MCMC

For a long time, researchers could only proceed easily with Bayesian inference with the posterior that was available in closed form or as an analytic expression. This situation changed dramatically with the advent of computer-driven sampling methodology generally known as Markov Chain Monte Carlo (MCMC; e.g., Gamerman & Lopes, 2006; Gilks, Richardson, & Spiegelhalter, 1996). Using MCMC techniques such as Gibbs sampling or the Metropolis-Hasting algorithm, researchers can directly sample sequences of values from the posterior distribution of interest.
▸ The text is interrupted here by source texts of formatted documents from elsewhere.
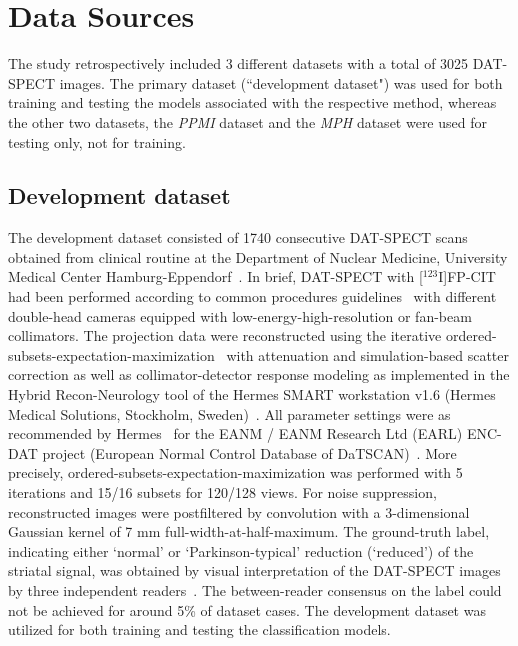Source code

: \section{Data Sources}
\label{sec:data}

The study retrospectively included 3 different datasets with a total of 3025 DAT-SPECT images.
The primary dataset (``development dataset") was used for both training and testing the models associated with the respective method, 
whereas the other two datasets, the \textit{PPMI} dataset and the \textit{MPH} dataset were used for testing only, not for training.

\subsection{Development dataset}
\label{subsec:spect_dataset}

The development dataset consisted of 1740 consecutive DAT-SPECT scans obtained from clinical routine at 
the Department of Nuclear Medicine, University Medical Center Hamburg-Eppendorf~\citep{Schiebler2023}.
In brief, DAT-SPECT with [$^{123}$I]FP-CIT had been performed according to common procedures guidelines~\citep{Darcourt2010-ar, Djang2012-ow} 
with different double-head cameras equipped with low-energy-high-resolution or fan-beam collimators. 
The projection data were reconstructed using the iterative ordered-subsets-expectation-maximization~\citep{Hudson1994} 
with attenuation and simulation-based scatter correction 
as well as collimator-detector response modeling as implemented in the Hybrid Recon-Neurology tool 
of the Hermes SMART workstation v1.6 (Hermes Medical Solutions, Stockholm, Sweden)~\citep{Diemling2021-mg, Sohlberg2012-ep, HybridRecon, Kangasmaa2016-aw}.
All parameter settings were as recommended by Hermes~\citep{Diemling2021-mg} for the EANM / EANM Research Ltd (EARL) ENC-DAT project (European Normal Control Database of DaTSCAN)~\citep{Tossici-Bolt2011-cx, Dickson2010-fm, Varrone2013-it, Tossici-Bolt2017-xj, Dickson2012-hk}.
More precisely, ordered-subsets-expectation-maximization was performed with 5 iterations and 15/16 subsets for 120/128 views. 
For noise suppression, reconstructed images were postfiltered by convolution with a 3-dimensional Gaussian kernel of 7 mm full-width-at-half-maximum. 
The ground-truth label, indicating either `normal' or `Parkinson-typical' reduction (`reduced') of the striatal signal, 
was obtained by visual interpretation of the DAT-SPECT images by three independent readers~\citep{Schiebler2023}. 
The between-reader consensus on the label could not be achieved for around 5\% of dataset cases.
The development dataset was utilized for both training and testing the classification models.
For a simple illustration of Bayesian inference using MCMC, consider the binomial example of 8 correct responses out of 10 questions, and the associated inference problem for \(\theta\), the rate of answering questions correctly.

The below R codes illustrate how we use R to run Bayesian inference for the model’s parameter. In this case, the correct rate \(\theta\) is the parameter. Since there are only two outcomes for each question, either correct or wrong, the binomial distribution can be a suitable likelihood function. The procedure basically consists of a few steps. First, establish your data. In order to fit the requirement of JAGS, any data fed into JAGS should be a list.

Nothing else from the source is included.